## [EXERCISE DATA]
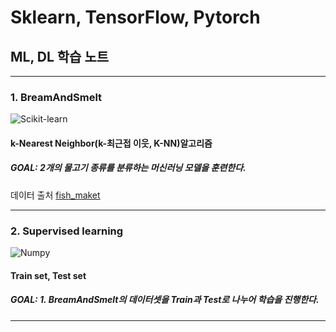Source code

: # Sklearn, TensorFlow, Pytorch
## ML, DL 학습 노트
-------------------------------------------
### 1. BreamAndSmelt
![Scikit-learn](https://img.shields.io/badge/scikitlearn-F7931E.svg?&style=for-the-badge&logo=scikitlearn&logoColor=blue)
#### k-Nearest Neighbor(k-최근접 이웃, K-NN)알고리즘
##### GOAL: 2개의 물고기 종류를 분류하는 머신러닝 모델을 훈련한다.
데이터 출처 [fish_maket](http://www.kaggle.com/aungpyaeap/fish-market)

---------------------------------
### 2. Supervised learning
![Numpy](https://img.shields.io/badge/numpy-013243.svg?&style=for-the-badge&logo=numpy&logoColor=white)
#### Train set, Test set
##### GOAL: 1. BreamAndSmelt의 데이터셋을 Train과 Test로 나누어 학습을 진행한다.

----------------------------------

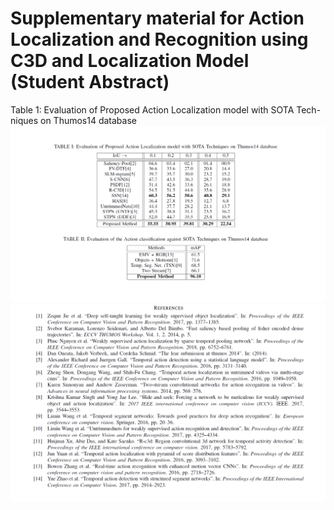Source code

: # Supplementary material for Action Localization and Recognition using C3D and Localization Model (Student Abstract)
Table 1: Evaluation of Proposed Action Localization model with SOTA Tech-niques on Thumos14 database
![Screenshot](abc1.png)
![Screenshot](abc2.png)
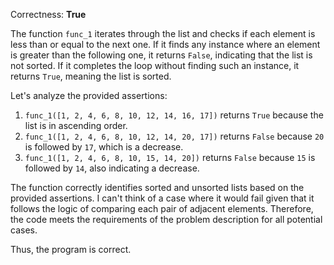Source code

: Correctness: **True**

The function `func_1` iterates through the list and checks if each element is less than or equal to the next one. If it finds any instance where an element is greater than the following one, it returns `False`, indicating that the list is not sorted. If it completes the loop without finding such an instance, it returns `True`, meaning the list is sorted.

Let's analyze the provided assertions:

1. `func_1([1, 2, 4, 6, 8, 10, 12, 14, 16, 17])` returns `True` because the list is in ascending order.
2. `func_1([1, 2, 4, 6, 8, 10, 12, 14, 20, 17])` returns `False` because `20` is followed by `17`, which is a decrease.
3. `func_1([1, 2, 4, 6, 8, 10, 15, 14, 20])` returns `False` because `15` is followed by `14`, also indicating a decrease.

The function correctly identifies sorted and unsorted lists based on the provided assertions. I can't think of a case where it would fail given that it follows the logic of comparing each pair of adjacent elements. Therefore, the code meets the requirements of the problem description for all potential cases.

Thus, the program is correct.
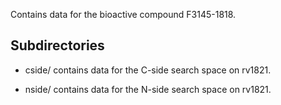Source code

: Contains data for the bioactive compound F3145-1818.

## Subdirectories

- cside/ contains data for the C-side search space on rv1821.

- nside/ contains data for the N-side search space on rv1821.

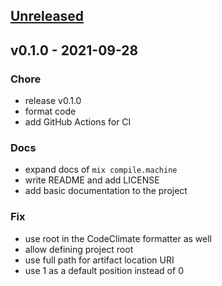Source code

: <a name="unreleased"></a>
## [Unreleased]


<a name="v0.1.0"></a>
## v0.1.0 - 2021-09-28
### Chore
- release v0.1.0
- format code
- add GitHub Actions for CI

### Docs
- expand docs of `mix compile.machine`
- write README and add LICENSE
- add basic documentation to the project

### Fix
- use root in the CodeClimate formatter as well
- allow defining project root
- use full path for artifact location URI
- use 1 as a default position instead of 0


[Unreleased]: https://github.com/hauleth/mix_machine/compare/v0.1.0...HEAD
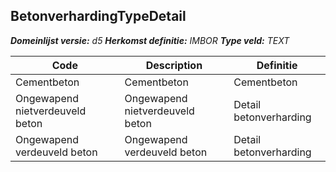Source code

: ﻿## BetonverhardingTypeDetail

*__Domeinlijst versie:__ d5*
*__Herkomst definitie:__ IMBOR*
*__Type veld:__ TEXT*

|__Code__ |__Description__ |__Definitie__	|
|	---	|	---	|   ---	| 
| Cementbeton | Cementbeton | Cementbeton |
| Ongewapend nietverdeuveld beton | Ongewapend nietverdeuveld beton | Detail betonverharding |
| Ongewapend verdeuveld beton | Ongewapend verdeuveld beton | Detail betonverharding |
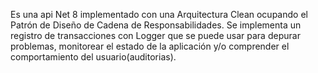 Es una api Net 8 implementado con una Arquitectura Clean ocupando el Patrón de Diseño de Cadena de Responsabilidades.
Se implementa un registro de transacciones con Logger que se puede usar para depurar problemas, monitorear el estado de la aplicación y/o comprender el comportamiento del usuario(auditorias).
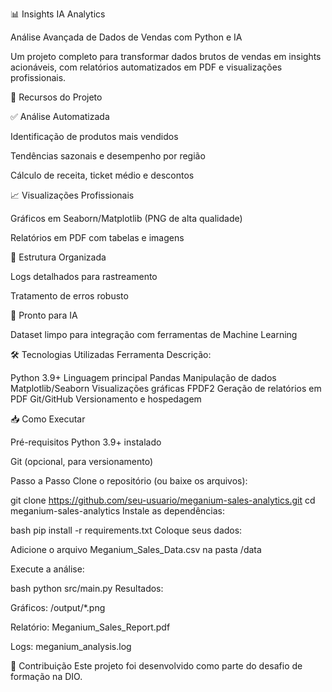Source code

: 📊 Insights IA Analytics

Análise Avançada de Dados de Vendas com Python e IA

Um projeto completo para transformar dados brutos de vendas em insights acionáveis, com relatórios automatizados em PDF e visualizações profissionais.

🚀 Recursos do Projeto

✅ Análise Automatizada

Identificação de produtos mais vendidos

Tendências sazonais e desempenho por região

Cálculo de receita, ticket médio e descontos

📈 Visualizações Profissionais

Gráficos em Seaborn/Matplotlib (PNG de alta qualidade)

Relatórios em PDF com tabelas e imagens

📂 Estrutura Organizada

Logs detalhados para rastreamento

Tratamento de erros robusto

🤖 Pronto para IA

Dataset limpo para integração com ferramentas de Machine Learning

🛠️ Tecnologias Utilizadas
Ferramenta	Descrição:

Python 3.9+	Linguagem principal
Pandas	Manipulação de dados
Matplotlib/Seaborn	Visualizações gráficas
FPDF2	Geração de relatórios em PDF
Git/GitHub	Versionamento e hospedagem

📥 Como Executar

Pré-requisitos
Python 3.9+ instalado

Git (opcional, para versionamento)

Passo a Passo
Clone o repositório (ou baixe os arquivos):

git clone https://github.com/seu-usuario/meganium-sales-analytics.git
cd meganium-sales-analytics
Instale as dependências:

bash
pip install -r requirements.txt
Coloque seus dados:

Adicione o arquivo Meganium_Sales_Data.csv na pasta /data

Execute a análise:

bash
python src/main.py
Resultados:

Gráficos: /output/*.png

Relatório: Meganium_Sales_Report.pdf

Logs: meganium_analysis.log



🙌 Contribuição
Este projeto foi desenvolvido como parte do desafio de formação na DIO.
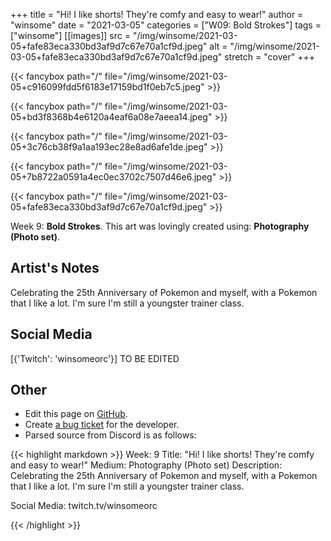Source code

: +++
title =       "Hi! I like shorts! They're comfy and easy to wear!"
author =      "winsome"
date =        "2021-03-05"
categories =  ["W09: Bold Strokes"]
tags =        ["winsome"]
[[images]]
                      src = "/img/winsome/2021-03-05+fafe83eca330bd3af9d7c67e70a1cf9d.jpeg"
                      alt = "/img/winsome/2021-03-05+fafe83eca330bd3af9d7c67e70a1cf9d.jpeg"
                      stretch = "cover"
+++


{{< fancybox path="/" file="/img/winsome/2021-03-05+c916099fdd5f6183e17159bd1f0eb7c5.jpeg" >}}

{{< fancybox path="/" file="/img/winsome/2021-03-05+bd3f8368b4e6120a4eaf6a08e7aeea14.jpeg" >}}

{{< fancybox path="/" file="/img/winsome/2021-03-05+3c76cb38f9a1aa193ec28e8ad6afe1de.jpeg" >}}

{{< fancybox path="/" file="/img/winsome/2021-03-05+7b8722a0591a4ec0ec3702c7507d46e6.jpeg" >}}

{{< fancybox path="/" file="/img/winsome/2021-03-05+fafe83eca330bd3af9d7c67e70a1cf9d.jpeg" >}}


Week 9: **Bold Strokes**. This art was lovingly created using: **Photography (Photo set)**.

## Artist's Notes

Celebrating the 25th Anniversary of Pokemon and myself, with a Pokemon that I like a lot. I'm sure I'm still a youngster trainer class.

## Social Media

[{'Twitch': 'winsomeorc'}] TO BE EDITED

## Other

- Edit this page on [GitHub](https://github.com/teaminkling/web-refresh/edit/main/blog/content/blog/winsome-week-9-ca4a.md).
- Create [a bug ticket](https://github.com/teaminkling/web-refresh/issues/new?assignees=&labels=bug&template=problem-report.md&title=) for the developer.
- Parsed source from Discord is as follows:

{{< highlight markdown >}}
Week: 9
Title:  "Hi! I like shorts! They're comfy and easy to wear!"
Medium:  Photography (Photo set)
Description: 
Celebrating the 25th Anniversary of Pokemon and myself, with a Pokemon that I like a lot. I'm sure I'm still a youngster trainer class.

Social Media: twitch.tv/winsomeorc








{{< /highlight >}}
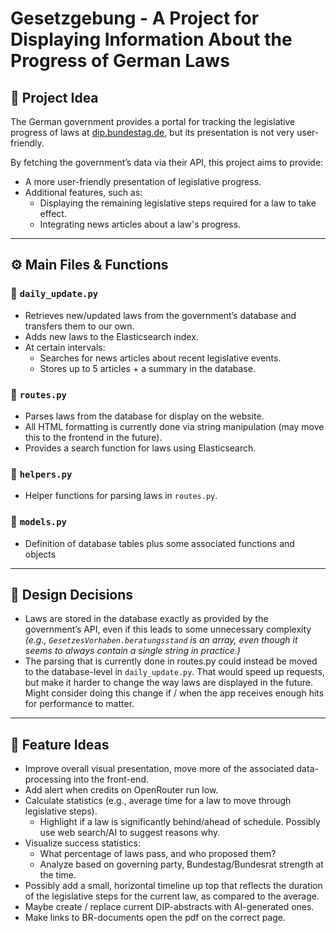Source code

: # Gesetzgebung - A Project for Displaying Information About the Progress of German Laws

## 📌 Project Idea  
The German government provides a portal for tracking the legislative progress of laws at [dip.bundestag.de](https://dip.bundestag.de), but its presentation is not very user-friendly.  

By fetching the government’s data via their API, this project aims to provide:  
- A more user-friendly presentation of legislative progress.  
- Additional features, such as:  
  - Displaying the remaining legislative steps required for a law to take effect.  
  - Integrating news articles about a law's progress.  

---

## ⚙️ Main Files & Functions 

### **🔹 `daily_update.py`**  
- Retrieves new/updated laws from the government’s database and transfers them to our own.  
- Adds new laws to the Elasticsearch index.  
- At certain intervals:  
  - Searches for news articles about recent legislative events.  
  - Stores up to 5 articles + a summary in the database.  

### **🔹 `routes.py`**  
- Parses laws from the database for display on the website.  
- All HTML formatting is currently done via string manipulation (may move this to the frontend in the future).  
- Provides a search function for laws using Elasticsearch.  

### **🔹 `helpers.py`**  
- Helper functions for parsing laws in `routes.py`.  

### **🔹 `models.py`**
- Definition of database tables plus some associated functions and objects

---

## 📐 Design Decisions  

- Laws are stored in the database exactly as provided by the government’s API, even if this leads to some unnecessary complexity _(e.g., `GesetzesVorhaben.beratungsstand` is an array, even though it seems to always contain a single string in practice.)_  
- The parsing that is currently done in routes.py could instead be moved to the database-level in `daily_update.py`. That would speed up requests, but make it harder to change the way laws are displayed in the future. Might consider doing this change if / when the app receives enough hits for performance to matter.

---

## 🚀 Feature Ideas  

- Improve overall visual presentation, move more of the associated data-processing into the front-end.  
- Add alert when credits on OpenRouter run low.
- Calculate statistics (e.g., average time for a law to move through legislative steps).  
  - Highlight if a law is significantly behind/ahead of schedule. Possibly use web search/AI to suggest reasons why.  
- Visualize success statistics:  
  - What percentage of laws pass, and who proposed them?  
  - Analyze based on governing party, Bundestag/Bundesrat strength at the time.  
- Possibly add  a small, horizontal timeline up top that reflects the duration of the legislative steps for the current law, as compared to the average.  
- Maybe create / replace current DIP-abstracts with AI-generated ones.
- Make links to BR-documents open the pdf on the correct page.
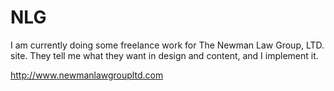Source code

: # NLG
I am currently doing some freelance work for The Newman Law Group, LTD. site. They tell me what they want in design and content, and I implement it. 

http://www.newmanlawgroupltd.com

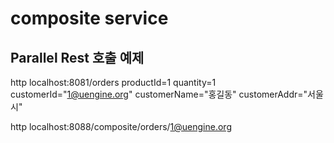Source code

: # composite service  

## Parallel Rest 호출 예제  

http localhost:8081/orders productId=1 quantity=1 customerId="1@uengine.org" customerName="홍길동" customerAddr="서울시"

http localhost:8088/composite/orders/1@uengine.org



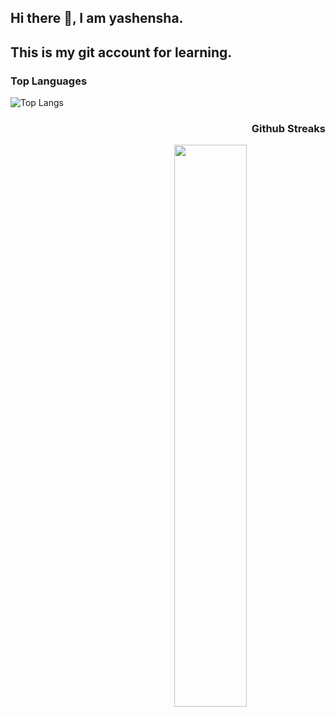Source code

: ## Hi there 👋, I am yashensha.
## This is my git account for learning. 
### Top Languages
 ![Top Langs](https://github-readme-stats.vercel.app/api/top-langs/?username=yashensha01&layout=compact)
 <h3 align = "right">Github Streaks</h1>
 <img src="https://github-readme-streak-stats.herokuapp.com/?user=yashensha01&theme=dark" width="48%" align="right">
 

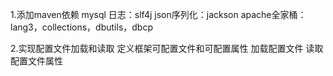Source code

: 1.添加maven依赖
mysql
日志：slf4j
json序列化：jackson
apache全家桶：lang3，collections，dbutils，dbcp

2.实现配置文件加载和读取
定义框架可配置文件和可配置属性
加载配置文件
读取配置文件属性
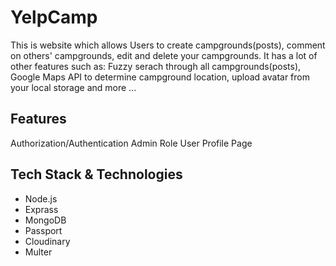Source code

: # YelpCamp
This is website which allows Users to create campgrounds(posts), comment on others' campgrounds, edit and delete your campgrounds. It has a lot of other features such as: Fuzzy serach through all campgrounds(posts), Google Maps API to determine campground location, upload avatar from your local storage and more ...

## Features
Authorization/Authentication
Admin Role
User Profile Page

## Tech Stack & Technologies
* Node.js
* Exprass
* MongoDB
* Passport
* Cloudinary
* Multer
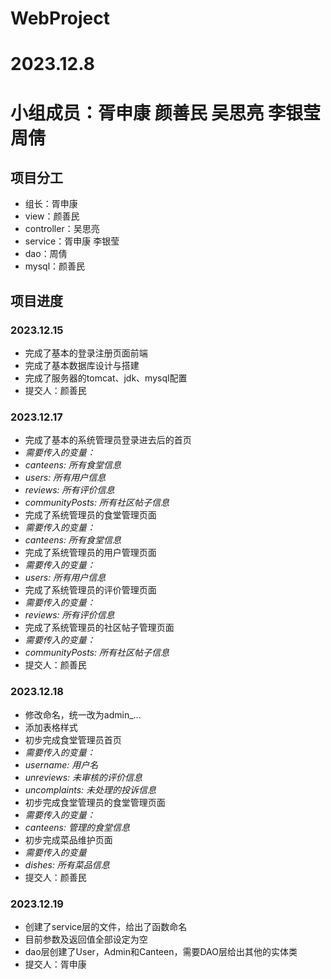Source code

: # WebProject
# 2023.12.8
# 小组成员：胥申康 颜善民 吴思亮 李银莹 周倩

## 项目分工
- 组长：胥申康
- view：颜善民
- controller：吴思亮
- service：胥申康 李银莹
- dao：周倩
- mysql：颜善民



## 项目进度
### 2023.12.15
- 完成了基本的登录注册页面前端
- 完成了基本数据库设计与搭建
- 完成了服务器的tomcat、jdk、mysql配置
- 提交人：颜善民

### 2023.12.17
- 完成了基本的系统管理员登录进去后的首页
- _需要传入的变量：_
- _canteens: 所有食堂信息_
- _users: 所有用户信息_
- _reviews: 所有评价信息_
- _communityPosts: 所有社区帖子信息_
- 完成了系统管理员的食堂管理页面
- _需要传入的变量：_
- _canteens: 所有食堂信息_
- 完成了系统管理员的用户管理页面
- _需要传入的变量：_
- _users: 所有用户信息_
- 完成了系统管理员的评价管理页面
- _需要传入的变量：_
- _reviews: 所有评价信息_
- 完成了系统管理员的社区帖子管理页面
- _需要传入的变量：_
- _communityPosts: 所有社区帖子信息_
- 提交人：颜善民

### 2023.12.18
- 修改命名，统一改为admin_...
- 添加表格样式
- 初步完成食堂管理员首页
- _需要传入的变量：_
- _username: 用户名_
- _unreviews: 未审核的评价信息_
- _uncomplaints: 未处理的投诉信息_
- 初步完成食堂管理员的食堂管理页面
- _需要传入的变量：_
- _canteens: 管理的食堂信息_
- 初步完成菜品维护页面
- _需要传入的变量_
- _dishes: 所有菜品信息_
- 提交人：颜善民

### 2023.12.19
- 创建了service层的文件，给出了函数命名
- 目前参数及返回值全部设定为空
- dao层创建了User，Admin和Canteen，需要DAO层给出其他的实体类
- 提交人：胥申康

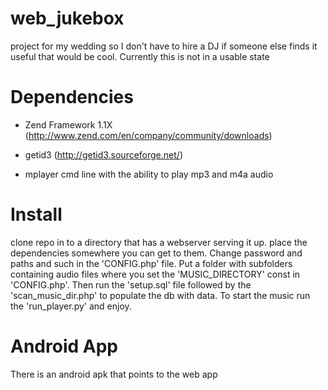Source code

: web_jukebox
===========
project for my wedding so I don't have to hire a DJ if someone else finds it useful that would be cool. Currently this is not in a usable state


Dependencies
===========
* Zend Framework 1.1X (http://www.zend.com/en/company/community/downloads)

* getid3 (http://getid3.sourceforge.net/)

* mplayer cmd line with the ability to play mp3 and m4a audio


Install
===========
clone repo in to a directory that has a webserver serving it up. place the dependencies somewhere you can get to them. Change password and paths and such in the 'CONFIG.php' file. Put a folder with subfolders containing audio files where you set the 'MUSIC_DIRECTORY' const in 'CONFIG.php'. Then run the 'setup.sql' file followed by the 'scan_music_dir.php' to populate the db with data. To start the music run the 'run_player.py' and enjoy.

Android App
===========
There is an android apk that points to the web app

## [EXERCISE BRIEF]
Would you copy every line of the entries that includes the word "shorts"?

## [RESULT BELOW]
title =       "Hi! I like shorts! They're comfy and easy to wear!"
Title:  "Hi! I like shorts! They're comfy and easy to wear!"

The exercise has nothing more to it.